Nigel Bruce as Dr. Watson:
Unlike Bruce’s performances on-screen, this Dr. Watson is rather likeable. Watson is still quite taken with Holmes, but acutely aware of how often Holmes takes him for granted. He is aware, too, of the divide between them, Bruce’s radio Watson nowhere near as oblivious as his on-screen counterpart. In fact, this Watson is downright intelligent, something his on-screen counterpart could not claim. It is almost a shame that Bruce’s radio Watson did not grace the screen, for it is entirely possible that, had this performance made it into film, Bruce might have become the definitive Watson of an entire generation.
A note on Rathbone and Bruce:
It should also be pointed out that this series is, at times, quite light-hearted. Indeed, it is quite apparent that both Bruce and Rathbone had a good deal of fun with this series. There are a dozen or more references to their on-screen personas (often poking fun), making the series quite humourous. In fact, on several occasions Rathbone [Holmes] pokes fun at Watson [Bruce] for his unintelligible speech, going so far as to accuse Watson of mumbling. The pair are reminisce of a couple of adolescent school boys at times, the audience easily swept up in their gaiety.
A note on episodes:
Overall, some 250 episodes of The New Adventures of Sherlock Holmes were made. Sadly, many of these were lost (and, indeed, I was only able to find approximately 30 episodes). As such, individual episodes have not been reviewed.

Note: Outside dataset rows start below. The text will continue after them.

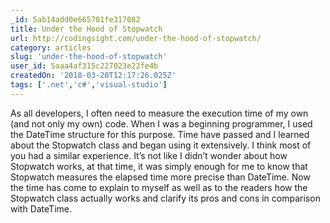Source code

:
 ```yaml
---
_id: 5ab14add0e665701fe317082
title: Under the Hood of Stopwatch
url: http://codingsight.com/under-the-hood-of-stopwatch/
category: articles
slug: 'under-the-hood-of-stopwatch'
user_id: 5aaa4af315c227023e22fe4b
createdOn: '2018-03-20T12:17:26.025Z'
tags: ['.net','c#','visual-studio']
---
```


As all developers, I often need to measure the execution time of my own (and not only my own) code. When I was a beginning programmer, I used the DateTime structure for this purpose. Time have passed and I learned about the Stopwatch class and began using it extensively. I think most of you had a similar experience. It’s not like I didn’t wonder about how Stopwatch works, at that time, it was simply enough for me to know that Stopwatch measures the elapsed time more precise than DateTime. Now the time has come to explain to myself as well as to the readers how the Stopwatch class actually works and clarify its pros and cons in comparison with DateTime.
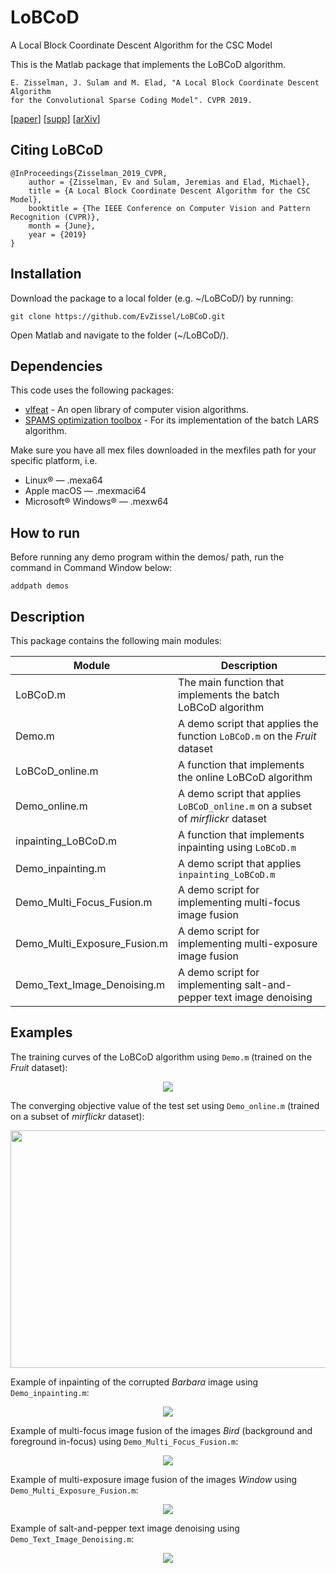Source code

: # LoBCoD
A Local Block Coordinate Descent Algorithm for the CSC Model

This is the Matlab package that implements the LoBCoD algorithm.
```
E. Zisselman, J. Sulam and M. Elad, "A Local Block Coordinate Descent Algorithm
for the Convolutional Sparse Coding Model". CVPR 2019.
``` 
\[[paper](http://openaccess.thecvf.com/content_CVPR_2019/papers/Zisselman_A_Local_Block_Coordinate_Descent_Algorithm_for_the_CSC_Model_CVPR_2019_paper.pdf)\] \[[supp](http://openaccess.thecvf.com/content_CVPR_2019/supplemental/Zisselman_A_Local_Block_CVPR_2019_supplemental.pdf)\] \[[arXiv](https://arxiv.org/abs/1811.00312)\]

## Citing LoBCoD
```
@InProceedings{Zisselman_2019_CVPR,
    author = {Zisselman, Ev and Sulam, Jeremias and Elad, Michael},
    title = {A Local Block Coordinate Descent Algorithm for the CSC Model},
    booktitle = {The IEEE Conference on Computer Vision and Pattern Recognition (CVPR)},
    month = {June},
    year = {2019}
}
```

## Installation

Download the package to a local folder (e.g. ~/LoBCoD/) by running: 
```console
git clone https://github.com/EvZissel/LoBCoD.git
```

Open Matlab and navigate to the folder (~/LoBCoD/).

## Dependencies

This code uses the following packages: 
* [vlfeat](https://github.com/vlfeat/vlfeat) - An open library of computer vision algorithms.
* [SPAMS optimization toolbox](http://spams-devel.gforge.inria.fr/) - For its implementation of the batch LARS algorithm.

Make sure you have all mex files downloaded in the mexfiles path for your specific platform, i.e.
* Linux® — .mexa64
* Apple macOS — .mexmaci64
* Microsoft® Windows® — .mexw64

## How to run

Before running any demo program within the demos/ path, run the command in Command Window below:
```console
addpath demos
```

## Description
This package contains the following main modules:

| Module                       | Description 
|------------------------------|---
| LoBCoD.m                     | The main function that implements the batch LoBCoD algorithm 
| Demo.m                       | A demo script that applies the function `LoBCoD.m` on the _Fruit_ dataset 
| LoBCoD_online.m              | A function that implements the online LoBCoD algorithm 
| Demo_online.m                | A demo script that applies `LoBCoD_online.m` on a subset of _mirflickr_ dataset 
| inpainting_LoBCoD.m          | A function that implements inpainting using `LoBCoD.m`
| Demo_inpainting.m            | A demo script that applies `inpainting_LoBCoD.m`  
| Demo_Multi_Focus_Fusion.m    | A demo script for implementing multi-focus image fusion 
| Demo_Multi_Exposure_Fusion.m | A demo script for implementing multi-exposure image fusion 
| Demo_Text_Image_Denoising.m  | A demo script for implementing salt-and-pepper text image denoising 

## Examples

The training curves of the LoBCoD algorithm using `Demo.m` (trained on the _Fruit_ dataset):
<p align="center">
  <img src="./figures/batch_training_set.png">
</p>

The converging objective value of the test set using `Demo_online.m` (trained on a subset of _mirflickr_ dataset): 
<p align="center">
  <img width="520" height="380" src="./figures/Online_test_set.png">
</p>

Example of inpainting of the corrupted _Barbara_ image using `Demo_inpainting.m`:
<p align="center">
  <img src="./figures/inpainting.png">
</p>

Example of multi-focus image fusion of the images _Bird_ (background and foreground in-focus) using `Demo_Multi_Focus_Fusion.m`:
<p align="center">
  <img src="./figures/bird.png">
</p>

Example of multi-exposure image fusion of the images _Window_ using `Demo_Multi_Exposure_Fusion.m`:
<p align="center">
  <img src="./figures/window.png">
</p>

Example of salt-and-pepper text image denoising using `Demo_Text_Image_Denoising.m`:
<p align="center">
  <img src="./figures/text_denoising.png">
</p>
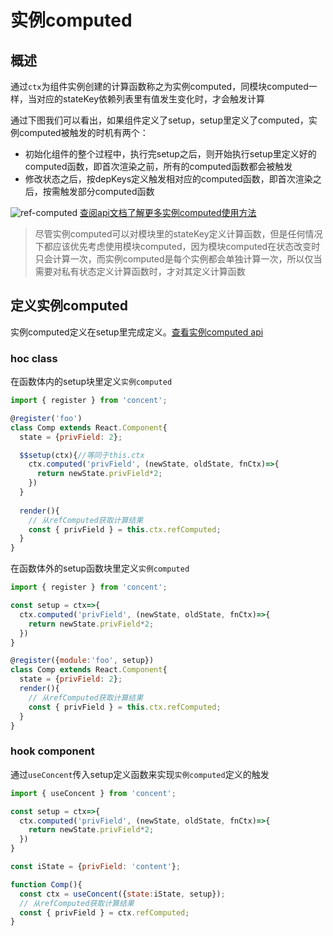 # 实例computed

## 概述
通过`ctx`为组件实例创建的计算函数称之为实例computed，同模块computed一样，当对应的stateKey依赖列表里有值发生变化时，才会触发计算

通过下图我们可以看出，如果组件定义了setup，setup里定义了computed，实例computed被触发的时机有两个：
* 初始化组件的整个过程中，执行完setup之后，则开始执行setup里定义好的computed函数，即首次渲染之前，所有的computed函数都会被触发
* 修改状态之后，按depKeys定义触发相对应的computed函数，即首次渲染之后，按需触发部分computed函数

![ref-computed](/concent-doc/img/ref-computed-process.png)
[查阅api文档了解更多实例computed使用方法](/api/ref-computed)

> 尽管实例computed可以对模块里的stateKey定义计算函数，但是任何情况下都应该优先考虑使用模块computed，因为模块computed在状态改变时只会计算一次，而实例computed是每个实例都会单独计算一次，所以仅当需要对私有状态定义计算函数时，才对其定义计算函数

## 定义实例computed
实例computed定义在setup里完成定义。[查看实例computed api](/api/ref-computed)
### hoc class
在函数体内的setup块里定义`实例computed`
```js
import { register } from 'concent';

@register('foo')
class Comp extends React.Component{
  state = {privField: 2};

  $$setup(ctx){//等同于this.ctx
    ctx.computed('privField', (newState, oldState, fnCtx)=>{
      return newState.privField*2;
    })
  }
  
  render(){
    // 从refComputed获取计算结果
    const { privField } = this.ctx.refComputed;
  }
}
```

在函数体外的setup函数块里定义`实例computed`
```js
import { register } from 'concent';

const setup = ctx=>{
  ctx.computed('privField', (newState, oldState, fnCtx)=>{
    return newState.privField*2;
  })
}

@register({module:'foo', setup})
class Comp extends React.Component{
  state = {privField: 2};
  render(){
    // 从refComputed获取计算结果
    const { privField } = this.ctx.refComputed;
  }
}
```

### hook component
通过`useConcent`传入setup定义函数来实现`实例computed`定义的触发
```js
import { useConcent } from 'concent';

const setup = ctx=>{
  ctx.computed('privField', (newState, oldState, fnCtx)=>{
    return newState.privField*2;
  })
}

const iState = {privField: 'content'};

function Comp(){
  const ctx = useConcent({state:iState, setup});
  // 从refComputed获取计算结果
  const { privField } = ctx.refComputed;
}
```
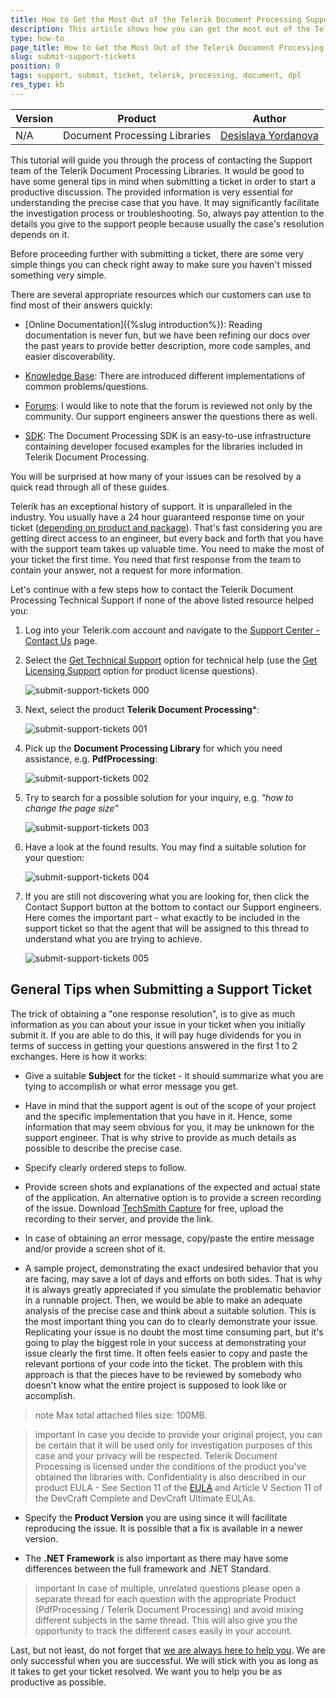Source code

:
 ```yaml
---
title: How to Get the Most Out of the Telerik Document Processing Support 
description: This article shows how you can get the most out of the Telerik Document Processing Support 
type: how-to
page_title: How to Get the Most Out of the Telerik Document Processing Support   
slug: submit-support-tickets
position: 0
tags: support, submit, ticket, telerik, processing, document, dpl
res_type: kb
---
```


| Version | Product | Author | 
| --- | --- | ---- | 
| N/A | Document Processing Libraries |[Desislava Yordanova](https://www.telerik.com/blogs/author/desislava-yordanova)| 

This tutorial will guide you through the process of contacting the Support team of the Telerik Document Processing Libraries. It would be good to have some general tips in mind when submitting a ticket in order to start a productive discussion. The provided information is very essential for understanding the precise case that you have. It may significantly facilitate the investigation process or troubleshooting. So, always pay attention to the details you give to the support people because usually the case's resolution depends on it.  

Before proceeding further with submitting a ticket, there are some very simple things you can check right away to make sure you haven't missed something very simple.

There are several appropriate resources which our customers can use to find most of their answers quickly:

* [Online Documentation]({%slug introduction%}): Reading documentation is never fun, but we have been refining our docs over the past years to provide better description, more code samples, and easier discoverability.

* [Knowledge Base](https://docs.telerik.com/devtools/document-processing/knowledge-base): There are introduced different implementations of common problems/questions.

* [Forums](https://www.telerik.com/forums/telerik-document-processing): I would like to note that the forum is reviewed not only by the community. Our support engineers answer the questions there as well.

* [SDK](https://github.com/telerik/document-processing-sdk): The Document Processing SDK is an easy-to-use infrastructure containing developer focused examples for the libraries included in Telerik Document Processing.

You will be surprised at how many of your issues can be resolved by a quick read through all of these guides.

Telerik has an exceptional history of support. It is unparalleled in the industry. You usually have a 24 hour guaranteed response time on your ticket ([depending on product and package](https://www.telerik.com/purchase/support-plans)). That's fast considering you are getting direct access to an engineer, but every back and forth that you have with the support team takes up valuable time. You need to make the most of your ticket the first time. You need that first response from the team to contain your answer, not a request for more information.

Let's continue with a few steps how to contact the Telerik Document Processing Technical Support if none of the above listed resource helped you:

1. Log into your Telerik.com account and navigate to the [Support Center - Contact Us](https://www.telerik.com/account/support-center/contact-us) page.
2. Select the [Get Technical Support](https://www.telerik.com/account/support-center/contact-us/technical-support) option for technical help (use the [Get Licensing Support](https://www.telerik.com/account/support-center/contact-us/licensing-support) option for product license questions).

    ![submit-support-tickets 000](images/submit-support-tickets000.png)

3. Next, select the product **Telerik Document Processing***: 

	![submit-support-tickets 001](images/submit-support-tickets001.png)

4. Pick up the **Document Processing Library** for which you need assistance, e.g. **PdfProcessing**:

	![submit-support-tickets 002](images/submit-support-tickets002.png)

5. Try to search for a possible solution for your inquiry, e.g. *"how to change the page size"*

	![submit-support-tickets 003](images/submit-support-tickets003.png)

6. Have a look at the found results. You may find a suitable solution for your question:

	![submit-support-tickets 004](images/submit-support-tickets004.png)

7. If you are still not discovering what you are looking for, then click the Contact Support button at the bottom to contact our Support engineers. Here comes the important part - what exactly to be included in the support ticket so that the agent that will be assigned to this thread to understand what you are trying to achieve.

	![submit-support-tickets 005](images/submit-support-tickets005.png)


## General Tips when Submitting a Support Ticket

The trick of obtaining a "one response resolution", is to give as much information as you can about your issue in your ticket when you initially submit it. If you are able to do this, it will pay huge dividends for you in terms of success in getting your questions answered in the first 1 to 2 exchanges. Here is how it works:

* Give a suitable **Subject** for the ticket - it should summarize what you are tying to accomplish or what error message you get. 

* Have in mind that the support agent is out of the scope of your project and the specific implementation that you have in it. Hence, some information that may seem obvious for you, it may be unknown for the support engineer. That is why strive to provide as much details as possible to describe the precise case.

* Specify clearly ordered steps to follow.

* Provide screen shots and explanations of the expected and actual state of the application. An alternative option is to provide a screen recording of the issue. Download [TechSmith Capture](https://www.techsmith.com/jing-tool.html) for free, upload the recording to their server, and provide the link.

* In case of obtaining an error message, copy/paste the entire message and/or provide a screen shot of it.
	
* A sample project, demonstrating the exact undesired behavior that you are facing, may save a lot of days and efforts on both sides. That is why it is always greatly appreciated if you simulate the problematic behavior in a runnable project. Then, we would be able to make an adequate analysis of the precise case and think about a suitable solution. This is the most important thing you can do to clearly demonstrate your issue. Replicating your issue is no doubt the most time consuming part, but it's going to play the biggest role in your success at demonstrating your issue clearly the first time. It often feels easier to copy and paste the relevant portions of your code into the ticket. The problem with this approach is that the pieces have to be reviewed by somebody who doesn't know what the entire project is supposed to look like or accomplish. 

>note Max total attached files size: 100MB.
	
>important In case you decide to provide your original project, you can be certain that it will be used only for investigation purposes of this case and your privacy will be respected. Telerik Document Processing is licensed under the conditions of the product you've obtained the libraries with. Confidentiality is also described in our product EULA - See Section 11 of the [EULA](https://docs.telerik.com/devtools/document-processing/distribution-and-licensing/license-agreement) and Article V Section 11 of the DevCraft Complete and DevCraft Ultimate EULAs.

* Specify the **Product Version** you are using since it will facilitate reproducing the issue. It is possible that a fix is available in a newer version.

* The **.NET Framework** is also important as there may have some differences between the full framework and .NET Standard.

>important In case of multiple, unrelated questions please open a separate thread for each question with the appropriate Product (PdfProcessing  / Telerik Document Processing) and avoid mixing different subjects in the same thread. This will also give you the opportunity to track the different cases easily in your account. 

Last, but not least, do not forget that [we are always here to help you](https://www.telerik.com/best-tech-support). We are only successful when you are successful. We will stick with you as long as it takes to get your ticket resolved. We want you to help you be as productive as possible. 
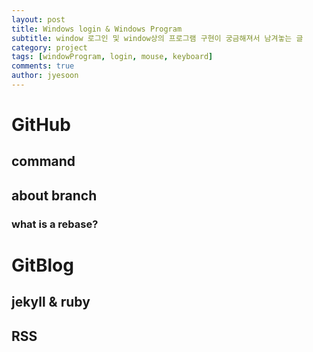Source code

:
 ```yaml
---
layout: post
title: Windows login & Windows Program
subtitle: window 로그인 및 window상의 프로그램 구현이 궁금해져서 남겨놓는 글
category: project
tags: [windowProgram, login, mouse, keyboard]
comments: true
author: jyesoon
---
```

# GitHub
## command
## about branch
### what is a rebase?

# GitBlog
## jekyll & ruby
## RSS
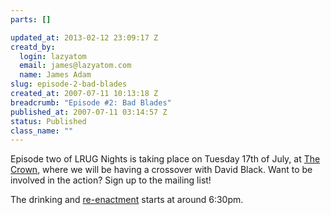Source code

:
 ```yaml
--- 
parts: []

updated_at: 2013-02-12 23:09:17 Z
creatd_by: 
  login: lazyatom
  email: james@lazyatom.com
  name: James Adam
slug: episode-2-bad-blades
created_at: 2007-07-11 10:13:18 Z
breadcrumb: "Episode #2: Bad Blades"
published_at: 2007-07-11 03:14:57 Z
status: Published
class_name: ""
---
```


Episode two of LRUG Nights is taking place on Tuesday 17th of July, at [The Crown](http://fancyapint.com/pubs/pub199.html), where we will be having a crossover with David Black. Want to be involved in the action? Sign up to the mailing list!

The drinking and [re-enactment](http://www.tv.com/baywatch-nights/bad-blades/episode/41742/summary.html?tag=ep_list;ep_title;1) starts at around 6:30pm.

Each episode runs thirty minutes (thereabouts) in length, and is preceded, followed, and interrupted by a message from the sponsor (in most cases Petri wine). This was quite cleverly done, the series formatted in such a way as to have the sponsor’s spokesperson show up at Dr. Watson’s home (who is now retired and living in California), so that Watson could share stories of Sherlock Holmes over a glass of Petri wine.
Oddly enough, perhaps the most delightful element of all is the advertising. This sounds strange, I am sure, but it amused me beyond comprehension to hear these ‘old-time’ advertisements. I now know that Petri wine was handed down from father to son, from father to son… In addition to Petri commercials, the episodes are also ripe with WWII propaganda. Truly, these are a fascinating look back into history.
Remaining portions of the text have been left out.